JESSE WILLIAMS: And now, you call the neighborhood schools—
MARY BROWN: They’re segregated schools. JESSE WILLIAMS: It’s segregated schools.
MARY BROWN: Yeah, that’s the bottom line. They’re segregated schools. The parents thought that they would get everything they needed. Some of the people in the black community thought, oh, the money has to come with the children.
JESSE WILLIAMS: Yeah.
MARY BROWN: And the money should go with the children.
JESSE WILLIAMS: Yeah.
MARY BROWN: But the money didn’t quite go with the children.
JESSE WILLIAMS: Why do you think the money never came, never went to where it was promised to go?
MARY BROWN: Because it went to other schools where they felt the need was greater.
JESSE WILLIAMS: Why might they think the need is greater? What are some differences between South County and those other schools?
MARY BROWN: Well, North County has more white children. South County has more minority children.
JESSE WILLIAMS: OK.
MARY BROWN: And therefore, you can—you can take that and think of it in any way you want to. Funds didn’t come like they were supposed to come.
JESSE WILLIAMS: Right.
MARY BROWN: I just see a whole decade of children losing.
NERMEEN SHAIKH: That was Jesse Williams speaking to someone in the—
RICK ROWLEY: Mary Brown.
NERMEEN SHAIKH: Yeah, that’s right, Mary Brown. Rick, can you talk about that?
RICK ROWLEY: Yeah, just very quickly, we—our attention was drawn to the Pinellas County, Florida, because of a great series of reports in the Tampa Bay Times about a cluster of schools where the educational standards had collapsed in the course of seven years. They were in the poor black neighborhood of Pinellas County, five schools in a five-square-mile radius that had gone from A and B schools in the Florida system to F schools in seven years. And quickly, it became apparent, when Jesse went down there and started meeting with activists and organizers and school board, teachers, that it all began—the problems began in 2007, when the school board voted to resegregate the school system. They ended the busing program, and the school system collapsed. And this is a problem that actually is happening across the country. Desegregation pushes that began during the civil rights era peaked in the '80s, and now they've been eroded, as Brown v. Board has been eroded.
AMY GOODMAN: So, you’ve done this series for Epix network. Where can people see it?
SOLLY GRANATSTEIN: Well, the easiest way to see the whole series is to go to Epix.com, E-P-I-X.com-slash-freetrial. It’s a premium cable channel like HBO and Showtime; you have to subscribe. But, actually, you can stream the whole thing online, and actually, right now, you can do it for free.
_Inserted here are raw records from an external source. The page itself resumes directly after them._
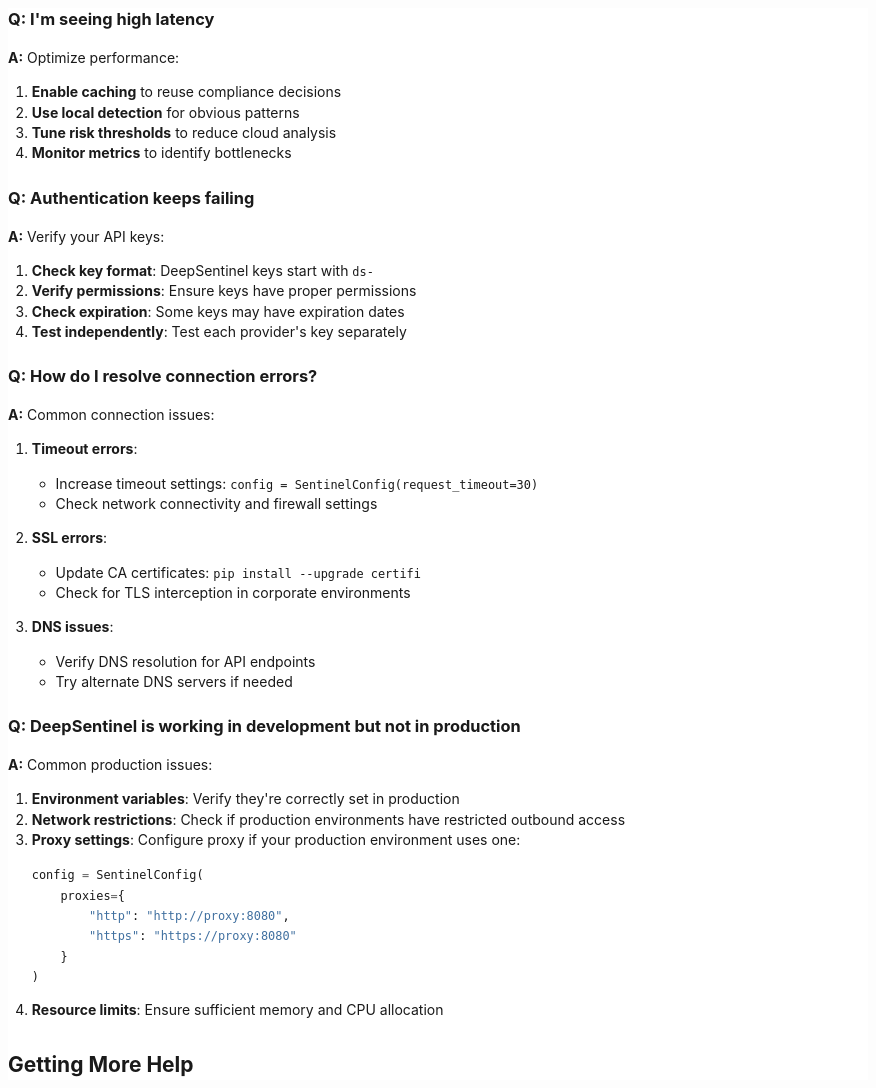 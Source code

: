 ### Q: I'm seeing high latency

**A:** Optimize performance:

1. **Enable caching** to reuse compliance decisions
2. **Use local detection** for obvious patterns
3. **Tune risk thresholds** to reduce cloud analysis
4. **Monitor metrics** to identify bottlenecks

### Q: Authentication keeps failing

**A:** Verify your API keys:

1. **Check key format**: DeepSentinel keys start with `ds-`
2. **Verify permissions**: Ensure keys have proper permissions
3. **Check expiration**: Some keys may have expiration dates
4. **Test independently**: Test each provider's key separately

### Q: How do I resolve connection errors?

**A:** Common connection issues:

1. **Timeout errors**:
   - Increase timeout settings: `config = SentinelConfig(request_timeout=30)`
   - Check network connectivity and firewall settings

2. **SSL errors**:
   - Update CA certificates: `pip install --upgrade certifi`
   - Check for TLS interception in corporate environments

3. **DNS issues**:
   - Verify DNS resolution for API endpoints
   - Try alternate DNS servers if needed

### Q: DeepSentinel is working in development but not in production

**A:** Common production issues:

1. **Environment variables**: Verify they're correctly set in production
2. **Network restrictions**: Check if production environments have restricted outbound access
3. **Proxy settings**: Configure proxy if your production environment uses one:
   ```python
   config = SentinelConfig(
       proxies={
           "http": "http://proxy:8080",
           "https": "https://proxy:8080"
       }
   )
   ```
4. **Resource limits**: Ensure sufficient memory and CPU allocation

## Getting More Help
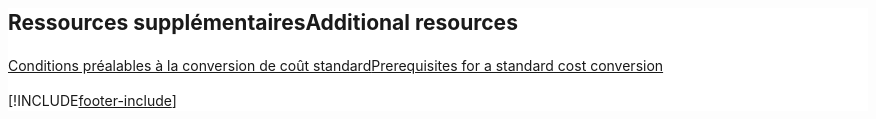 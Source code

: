 
## <a name="additional-resources"></a><span data-ttu-id="b19f9-221">Ressources supplémentaires</span><span class="sxs-lookup"><span data-stu-id="b19f9-221">Additional resources</span></span>

[<span data-ttu-id="b19f9-222">Conditions préalables à la conversion de coût standard</span><span class="sxs-lookup"><span data-stu-id="b19f9-222">Prerequisites for a standard cost conversion</span></span>](prerequisites-standard-cost-conversion.md)





[!INCLUDE[footer-include](../../includes/footer-banner.md)] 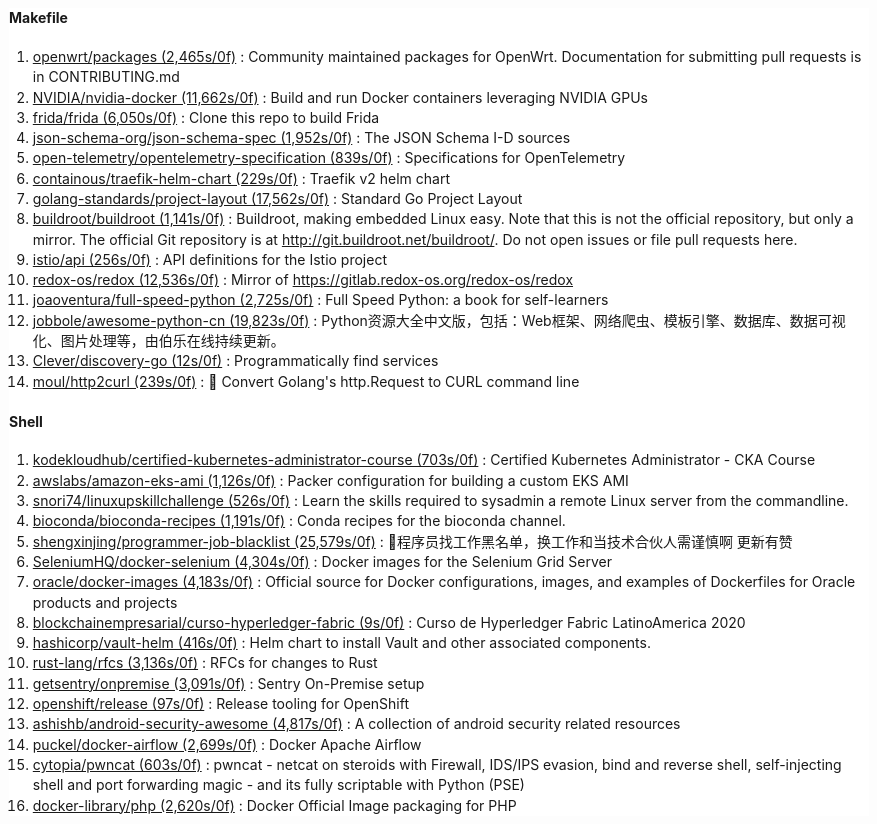 #### Makefile
1. [openwrt/packages (2,465s/0f)](https://github.com/openwrt/packages) : Community maintained packages for OpenWrt. Documentation for submitting pull requests is in CONTRIBUTING.md
2. [NVIDIA/nvidia-docker (11,662s/0f)](https://github.com/NVIDIA/nvidia-docker) : Build and run Docker containers leveraging NVIDIA GPUs
3. [frida/frida (6,050s/0f)](https://github.com/frida/frida) : Clone this repo to build Frida
4. [json-schema-org/json-schema-spec (1,952s/0f)](https://github.com/json-schema-org/json-schema-spec) : The JSON Schema I-D sources
5. [open-telemetry/opentelemetry-specification (839s/0f)](https://github.com/open-telemetry/opentelemetry-specification) : Specifications for OpenTelemetry
6. [containous/traefik-helm-chart (229s/0f)](https://github.com/containous/traefik-helm-chart) : Traefik v2 helm chart
7. [golang-standards/project-layout (17,562s/0f)](https://github.com/golang-standards/project-layout) : Standard Go Project Layout
8. [buildroot/buildroot (1,141s/0f)](https://github.com/buildroot/buildroot) : Buildroot, making embedded Linux easy. Note that this is not the official repository, but only a mirror. The official Git repository is at http://git.buildroot.net/buildroot/. Do not open issues or file pull requests here.
9. [istio/api (256s/0f)](https://github.com/istio/api) : API definitions for the Istio project
10. [redox-os/redox (12,536s/0f)](https://github.com/redox-os/redox) : Mirror of https://gitlab.redox-os.org/redox-os/redox
11. [joaoventura/full-speed-python (2,725s/0f)](https://github.com/joaoventura/full-speed-python) : Full Speed Python: a book for self-learners
12. [jobbole/awesome-python-cn (19,823s/0f)](https://github.com/jobbole/awesome-python-cn) : Python资源大全中文版，包括：Web框架、网络爬虫、模板引擎、数据库、数据可视化、图片处理等，由伯乐在线持续更新。
13. [Clever/discovery-go (12s/0f)](https://github.com/Clever/discovery-go) : Programmatically find services
14. [moul/http2curl (239s/0f)](https://github.com/moul/http2curl) : 📐 Convert Golang's http.Request to CURL command line

#### Shell
1. [kodekloudhub/certified-kubernetes-administrator-course (703s/0f)](https://github.com/kodekloudhub/certified-kubernetes-administrator-course) : Certified Kubernetes Administrator - CKA Course
2. [awslabs/amazon-eks-ami (1,126s/0f)](https://github.com/awslabs/amazon-eks-ami) : Packer configuration for building a custom EKS AMI
3. [snori74/linuxupskillchallenge (526s/0f)](https://github.com/snori74/linuxupskillchallenge) : Learn the skills required to sysadmin a remote Linux server from the commandline.
4. [bioconda/bioconda-recipes (1,191s/0f)](https://github.com/bioconda/bioconda-recipes) : Conda recipes for the bioconda channel.
5. [shengxinjing/programmer-job-blacklist (25,579s/0f)](https://github.com/shengxinjing/programmer-job-blacklist) : 🙈程序员找工作黑名单，换工作和当技术合伙人需谨慎啊 更新有赞
6. [SeleniumHQ/docker-selenium (4,304s/0f)](https://github.com/SeleniumHQ/docker-selenium) : Docker images for the Selenium Grid Server
7. [oracle/docker-images (4,183s/0f)](https://github.com/oracle/docker-images) : Official source for Docker configurations, images, and examples of Dockerfiles for Oracle products and projects
8. [blockchainempresarial/curso-hyperledger-fabric (9s/0f)](https://github.com/blockchainempresarial/curso-hyperledger-fabric) : Curso de Hyperledger Fabric LatinoAmerica 2020
9. [hashicorp/vault-helm (416s/0f)](https://github.com/hashicorp/vault-helm) : Helm chart to install Vault and other associated components.
10. [rust-lang/rfcs (3,136s/0f)](https://github.com/rust-lang/rfcs) : RFCs for changes to Rust
11. [getsentry/onpremise (3,091s/0f)](https://github.com/getsentry/onpremise) : Sentry On-Premise setup
12. [openshift/release (97s/0f)](https://github.com/openshift/release) : Release tooling for OpenShift
13. [ashishb/android-security-awesome (4,817s/0f)](https://github.com/ashishb/android-security-awesome) : A collection of android security related resources
14. [puckel/docker-airflow (2,699s/0f)](https://github.com/puckel/docker-airflow) : Docker Apache Airflow
15. [cytopia/pwncat (603s/0f)](https://github.com/cytopia/pwncat) : pwncat - netcat on steroids with Firewall, IDS/IPS evasion, bind and reverse shell, self-injecting shell and port forwarding magic - and its fully scriptable with Python (PSE)
16. [docker-library/php (2,620s/0f)](https://github.com/docker-library/php) : Docker Official Image packaging for PHP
AMY GOODMAN: This is incredible and explosive, and to be here in the midst of the election season raising all of these issues. We’re going to continue the conversation, and we’ll post it online at democracynow.org. Solly Granatstein, Rick Rowley and Lucian Read, an astounding series you have done. I was just at the big opening for the one on housing in New York. You’ll be, Rick, today at NYU at 6:00 as you show another part of the series. It’s called America Divided.